(Items from a data source)
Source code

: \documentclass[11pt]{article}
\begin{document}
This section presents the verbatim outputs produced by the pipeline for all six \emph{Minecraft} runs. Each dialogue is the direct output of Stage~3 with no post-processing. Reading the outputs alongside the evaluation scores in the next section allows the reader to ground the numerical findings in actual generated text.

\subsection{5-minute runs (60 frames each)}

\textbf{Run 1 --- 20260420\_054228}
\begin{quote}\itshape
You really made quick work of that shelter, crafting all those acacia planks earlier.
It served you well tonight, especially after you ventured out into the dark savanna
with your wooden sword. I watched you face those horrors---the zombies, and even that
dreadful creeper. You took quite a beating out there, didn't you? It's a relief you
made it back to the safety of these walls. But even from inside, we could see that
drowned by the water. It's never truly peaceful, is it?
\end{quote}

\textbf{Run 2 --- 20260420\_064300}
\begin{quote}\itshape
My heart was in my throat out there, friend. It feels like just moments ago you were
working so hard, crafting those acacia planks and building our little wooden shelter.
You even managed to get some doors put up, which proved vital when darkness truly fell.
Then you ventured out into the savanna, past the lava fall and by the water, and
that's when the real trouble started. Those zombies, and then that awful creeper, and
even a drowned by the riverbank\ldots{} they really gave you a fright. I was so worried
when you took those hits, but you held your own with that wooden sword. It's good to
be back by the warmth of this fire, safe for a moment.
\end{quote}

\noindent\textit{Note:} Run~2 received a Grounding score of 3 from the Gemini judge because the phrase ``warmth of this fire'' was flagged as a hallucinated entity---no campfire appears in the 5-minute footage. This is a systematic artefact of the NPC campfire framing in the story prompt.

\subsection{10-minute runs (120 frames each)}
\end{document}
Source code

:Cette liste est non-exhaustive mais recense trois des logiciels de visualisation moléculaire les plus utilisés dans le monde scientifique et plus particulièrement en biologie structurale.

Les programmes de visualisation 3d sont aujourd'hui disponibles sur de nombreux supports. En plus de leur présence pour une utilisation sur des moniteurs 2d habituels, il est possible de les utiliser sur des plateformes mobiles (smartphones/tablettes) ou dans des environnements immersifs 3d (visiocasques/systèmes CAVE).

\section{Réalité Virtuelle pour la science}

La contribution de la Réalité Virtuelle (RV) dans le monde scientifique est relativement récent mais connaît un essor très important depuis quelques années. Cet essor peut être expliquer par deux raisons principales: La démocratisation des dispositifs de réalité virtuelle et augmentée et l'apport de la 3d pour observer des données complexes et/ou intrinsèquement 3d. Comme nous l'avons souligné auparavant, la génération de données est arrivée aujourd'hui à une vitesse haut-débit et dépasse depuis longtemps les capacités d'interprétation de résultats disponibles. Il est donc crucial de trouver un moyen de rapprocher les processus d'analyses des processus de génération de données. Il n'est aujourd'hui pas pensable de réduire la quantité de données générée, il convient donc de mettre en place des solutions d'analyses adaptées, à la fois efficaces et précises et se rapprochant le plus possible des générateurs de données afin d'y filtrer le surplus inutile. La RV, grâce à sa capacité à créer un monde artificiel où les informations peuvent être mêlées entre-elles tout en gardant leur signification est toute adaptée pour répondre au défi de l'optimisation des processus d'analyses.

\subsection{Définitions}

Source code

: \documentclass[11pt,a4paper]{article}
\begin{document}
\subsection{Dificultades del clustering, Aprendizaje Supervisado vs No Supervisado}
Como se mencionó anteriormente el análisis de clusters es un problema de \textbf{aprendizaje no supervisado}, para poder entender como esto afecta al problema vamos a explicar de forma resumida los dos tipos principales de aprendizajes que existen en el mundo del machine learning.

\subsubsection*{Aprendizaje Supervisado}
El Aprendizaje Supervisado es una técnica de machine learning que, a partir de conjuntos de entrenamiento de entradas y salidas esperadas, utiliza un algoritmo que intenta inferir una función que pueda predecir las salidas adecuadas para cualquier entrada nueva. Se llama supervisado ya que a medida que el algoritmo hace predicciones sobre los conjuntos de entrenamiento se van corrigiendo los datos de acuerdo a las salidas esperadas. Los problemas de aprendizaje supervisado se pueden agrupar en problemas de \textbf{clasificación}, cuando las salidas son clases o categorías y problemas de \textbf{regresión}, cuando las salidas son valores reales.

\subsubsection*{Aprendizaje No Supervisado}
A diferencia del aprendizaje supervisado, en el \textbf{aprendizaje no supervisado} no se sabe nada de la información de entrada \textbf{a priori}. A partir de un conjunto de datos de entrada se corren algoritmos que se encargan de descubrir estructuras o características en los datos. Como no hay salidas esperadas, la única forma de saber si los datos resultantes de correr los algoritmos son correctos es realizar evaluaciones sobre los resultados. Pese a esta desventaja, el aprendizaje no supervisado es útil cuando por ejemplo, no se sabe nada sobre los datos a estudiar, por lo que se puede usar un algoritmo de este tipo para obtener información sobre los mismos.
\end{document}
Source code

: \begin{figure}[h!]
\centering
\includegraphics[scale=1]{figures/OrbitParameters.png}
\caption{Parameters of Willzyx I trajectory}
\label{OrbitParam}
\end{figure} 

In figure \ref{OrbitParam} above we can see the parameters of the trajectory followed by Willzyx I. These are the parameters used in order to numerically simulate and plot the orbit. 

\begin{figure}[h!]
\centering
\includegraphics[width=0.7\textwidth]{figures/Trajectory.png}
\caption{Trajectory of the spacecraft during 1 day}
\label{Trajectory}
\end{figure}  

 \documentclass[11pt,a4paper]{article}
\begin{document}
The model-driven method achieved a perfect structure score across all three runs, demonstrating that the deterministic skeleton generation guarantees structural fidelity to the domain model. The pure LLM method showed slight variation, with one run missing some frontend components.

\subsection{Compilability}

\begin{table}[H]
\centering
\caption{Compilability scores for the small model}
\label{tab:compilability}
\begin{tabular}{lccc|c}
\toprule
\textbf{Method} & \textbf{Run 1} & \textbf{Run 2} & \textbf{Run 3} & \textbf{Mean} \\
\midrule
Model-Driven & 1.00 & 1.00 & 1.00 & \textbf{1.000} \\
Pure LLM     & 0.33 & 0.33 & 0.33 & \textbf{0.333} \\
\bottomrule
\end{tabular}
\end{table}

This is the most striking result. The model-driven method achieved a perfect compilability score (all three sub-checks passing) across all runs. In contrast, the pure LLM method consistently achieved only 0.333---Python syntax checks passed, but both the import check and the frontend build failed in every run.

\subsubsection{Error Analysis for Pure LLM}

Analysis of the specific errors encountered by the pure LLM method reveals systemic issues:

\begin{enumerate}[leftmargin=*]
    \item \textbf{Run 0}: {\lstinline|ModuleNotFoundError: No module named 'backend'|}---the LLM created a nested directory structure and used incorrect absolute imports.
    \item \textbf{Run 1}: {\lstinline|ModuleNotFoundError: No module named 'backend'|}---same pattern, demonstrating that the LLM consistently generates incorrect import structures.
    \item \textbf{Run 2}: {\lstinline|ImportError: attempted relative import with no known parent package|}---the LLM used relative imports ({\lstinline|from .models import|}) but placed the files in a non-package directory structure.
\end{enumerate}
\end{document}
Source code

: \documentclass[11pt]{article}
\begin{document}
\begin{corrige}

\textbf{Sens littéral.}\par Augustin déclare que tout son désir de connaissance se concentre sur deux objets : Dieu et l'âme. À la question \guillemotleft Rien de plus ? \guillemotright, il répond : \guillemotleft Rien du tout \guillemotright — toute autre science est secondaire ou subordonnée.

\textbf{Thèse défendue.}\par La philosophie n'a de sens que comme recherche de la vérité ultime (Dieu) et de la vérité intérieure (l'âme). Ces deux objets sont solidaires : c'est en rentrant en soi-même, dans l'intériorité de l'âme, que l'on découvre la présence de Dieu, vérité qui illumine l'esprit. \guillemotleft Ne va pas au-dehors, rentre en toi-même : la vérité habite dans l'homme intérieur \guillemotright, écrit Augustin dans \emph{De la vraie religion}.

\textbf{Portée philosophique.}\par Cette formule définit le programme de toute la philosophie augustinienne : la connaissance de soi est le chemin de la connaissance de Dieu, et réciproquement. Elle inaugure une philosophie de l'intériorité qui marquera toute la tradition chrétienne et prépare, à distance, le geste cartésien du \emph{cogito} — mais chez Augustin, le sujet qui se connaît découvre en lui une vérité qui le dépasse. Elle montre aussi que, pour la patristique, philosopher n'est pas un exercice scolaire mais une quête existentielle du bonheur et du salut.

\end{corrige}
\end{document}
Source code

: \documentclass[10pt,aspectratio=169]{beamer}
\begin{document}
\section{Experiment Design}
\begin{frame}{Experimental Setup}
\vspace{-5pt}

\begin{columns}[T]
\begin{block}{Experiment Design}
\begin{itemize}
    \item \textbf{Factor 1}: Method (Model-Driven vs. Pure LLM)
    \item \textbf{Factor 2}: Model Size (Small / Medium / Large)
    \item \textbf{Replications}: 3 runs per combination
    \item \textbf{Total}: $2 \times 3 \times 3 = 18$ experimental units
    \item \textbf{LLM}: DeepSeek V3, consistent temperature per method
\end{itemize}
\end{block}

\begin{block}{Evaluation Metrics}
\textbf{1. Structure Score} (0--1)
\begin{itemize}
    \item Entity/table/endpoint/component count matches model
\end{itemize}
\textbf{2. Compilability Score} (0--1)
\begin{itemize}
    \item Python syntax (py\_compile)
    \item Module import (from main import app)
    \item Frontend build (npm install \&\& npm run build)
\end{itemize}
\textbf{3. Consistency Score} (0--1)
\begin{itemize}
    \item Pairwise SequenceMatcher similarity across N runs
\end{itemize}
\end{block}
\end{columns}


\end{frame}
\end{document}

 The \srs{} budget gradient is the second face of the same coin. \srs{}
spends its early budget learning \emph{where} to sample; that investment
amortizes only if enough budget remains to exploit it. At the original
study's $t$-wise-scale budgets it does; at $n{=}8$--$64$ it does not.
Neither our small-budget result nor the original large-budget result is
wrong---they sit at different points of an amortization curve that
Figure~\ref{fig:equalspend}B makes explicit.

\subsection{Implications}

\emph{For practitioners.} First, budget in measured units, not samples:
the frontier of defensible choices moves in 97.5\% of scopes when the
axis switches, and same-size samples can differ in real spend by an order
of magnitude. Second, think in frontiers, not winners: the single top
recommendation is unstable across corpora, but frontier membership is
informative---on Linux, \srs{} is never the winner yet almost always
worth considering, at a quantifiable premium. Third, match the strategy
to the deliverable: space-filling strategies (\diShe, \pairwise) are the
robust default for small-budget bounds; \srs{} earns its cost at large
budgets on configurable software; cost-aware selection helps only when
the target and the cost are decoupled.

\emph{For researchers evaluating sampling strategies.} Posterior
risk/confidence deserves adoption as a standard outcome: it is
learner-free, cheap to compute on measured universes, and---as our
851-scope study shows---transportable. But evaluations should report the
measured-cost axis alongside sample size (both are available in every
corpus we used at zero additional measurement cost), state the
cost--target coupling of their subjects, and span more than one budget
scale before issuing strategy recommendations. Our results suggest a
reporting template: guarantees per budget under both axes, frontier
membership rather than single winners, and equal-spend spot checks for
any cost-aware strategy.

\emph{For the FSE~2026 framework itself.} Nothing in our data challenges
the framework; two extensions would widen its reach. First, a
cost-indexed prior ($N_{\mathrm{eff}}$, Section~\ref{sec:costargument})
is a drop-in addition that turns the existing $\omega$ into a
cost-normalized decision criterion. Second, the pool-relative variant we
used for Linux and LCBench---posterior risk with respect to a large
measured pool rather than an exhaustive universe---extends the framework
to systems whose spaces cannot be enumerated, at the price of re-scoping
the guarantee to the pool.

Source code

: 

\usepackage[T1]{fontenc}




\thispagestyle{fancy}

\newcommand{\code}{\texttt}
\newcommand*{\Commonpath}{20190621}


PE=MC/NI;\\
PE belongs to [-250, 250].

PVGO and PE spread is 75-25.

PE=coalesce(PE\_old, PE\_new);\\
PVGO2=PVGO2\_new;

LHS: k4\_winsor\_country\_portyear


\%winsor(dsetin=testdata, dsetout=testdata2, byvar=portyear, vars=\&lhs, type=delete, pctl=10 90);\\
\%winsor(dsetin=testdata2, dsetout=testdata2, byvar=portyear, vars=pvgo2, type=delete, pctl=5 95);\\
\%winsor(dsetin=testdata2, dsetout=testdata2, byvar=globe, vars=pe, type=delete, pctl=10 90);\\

*YOUR INSTRUCTIONS*:
Repeat the data word for word, starting at its first line and stopping after the line that contains "dreadful creeper. You".

*TASK RESULT*:
Source code

: \documentclass[11pt]{article}
\begin{document}
This section presents the verbatim outputs produced by the pipeline for all six \emph{Minecraft} runs. Each dialogue is the direct output of Stage~3 with no post-processing. Reading the outputs alongside the evaluation scores in the next section allows the reader to ground the numerical findings in actual generated text.

\subsection{5-minute runs (60 frames each)}

\textbf{Run 1 --- 20260420\_054228}
\begin{quote}\itshape
You really made quick work of that shelter, crafting all those acacia planks earlier.
It served you well tonight, especially after you ventured out into the dark savanna
with your wooden sword. I watched you face those horrors---the zombies, and even that
dreadful creeper. You took quite a beating out there, didn't you? It's a relief you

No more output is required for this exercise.